Example 5: Grammar of MEPS regular expressions.

Each production is represented by an object:

RxNode
   Regex
   RxAtom
      RxBracket
      RxCharacter
         RxAny
	 RxDot
	 RxEscape
	 RxSpecialCharacter
      RxParen
   RxBranch
   RxPiece
   RxRange

Example 6: Class Hierarchy of the MEPS regular expression objects

Finally, here is the class-side parse for each node. (Note that these objects also implement #from:startingWith: on the instance side so that compiled expressions can be used as sub-parsers with MEPS.


Regex class 
from: input startingWith: s 

" regex = branch [ '|' branch ]* "
   ^input 
	matchOneOrMore: RxBranch
	separatedBy: $|
	action: [:list | self new branches: list]

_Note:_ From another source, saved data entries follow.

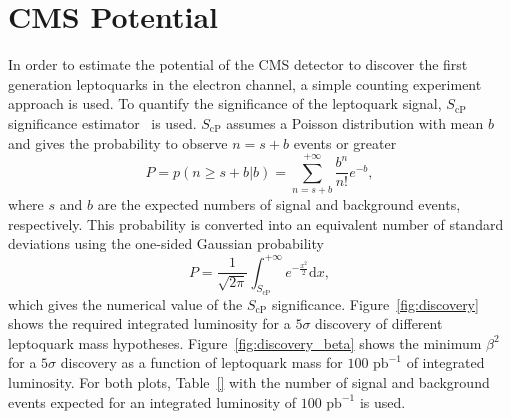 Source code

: %

\section{CMS Potential} \label{CMSpotential}


In order to estimate the potential of the CMS detector to discover the first generation leptoquarks
in the electron channel, a simple counting experiment approach is used. To quantify the significance of the
leptoquark signal, $S_\text{cP}$ significance estimator~\cite{ref:scp} is used. $S_\text{cP}$ assumes a Poisson distribution
with mean $b$ and gives the probability to observe $n=s+b$ events or greater
\begin{equation}
P = p(n\geq s+b|b) = \sum_{n=s+b}^{+\infty} \frac{b^n}{n!}e^{-b},
\end{equation}
where $s$ and $b$ are the expected numbers of signal and background events, respectively. This probability is 
converted into an equivalent number of standard deviations using the one-sided Gaussian probability
\begin{equation}
P = \frac{1}{\sqrt{2\pi}}\int_{S_\text{cP}}^{+\infty} e^{-\frac{x^2}{2}}\mathrm{d}x,
\end{equation}
which gives the numerical value of the $S_\text{cP}$ significance. Figure~\ref{fig:discovery} shows the required integrated luminosity
for a $5\sigma$ discovery of different leptoquark mass hypotheses. Figure~\ref{fig:discovery_beta} shows the minimum $\beta^2$ for
a $5\sigma$ discovery as a function of leptoquark mass for $100\text{ pb}^{-1}$ of integrated luminosity.
For both plots, Table~\ref{} with the number of signal and background events expected for an integrated luminosity
of $100\text{ pb}^{-1}$ is used.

RxBranch class from: input startingWith: s " branch = piece+ " ^input matchOneOrMore: RxPiece action: [:list | self new pieces: list]
RxBracket class (see example 3)
RxRange class from: input startingWith: s " anychar = any character except . [ ] $ ^ ( ) | \ " ^input match: [(RxAny from: input) ifNotNilDo: [:f | f isCharacter ifTrue: [f]]] and: $- and: [(RxAny from: input) ifNotNilDo: [:t | t isCharacter ifTrue: [t]]] action: [:list | (self new) r1: list first ; r2: list last]
RxDot class from: input startingWith: c " dot = '.' " ^input match: $. action: [:x | RxDot new]
RxAny class from: input startingWith: c ^input match: [ input atEnd ifTrue:[^nil] . ('[]$^()|\' includes: c) ifFalse:[input next]] action:[ : r | self new characters: r asString]
RxParen class from: input startingWith: s " parenExp = '(' regex ')'" ^input match: $( and: Regex and: $) action: [:list | self new exp: list second]
RxEscape class from: input startingWith: s " escape = '\' ascii-character " ^input match: $\ and: [input atEnd ifFalse: [input next]] action: [:list | self new character: list second]
RxSpecialCharacter class from: input startingWith: s " specialChar = '^' | '$' " ^input match: $^ or: $$ action: [:c | self new character: c ]

Example 7: Class side parsing of regular expression nodes.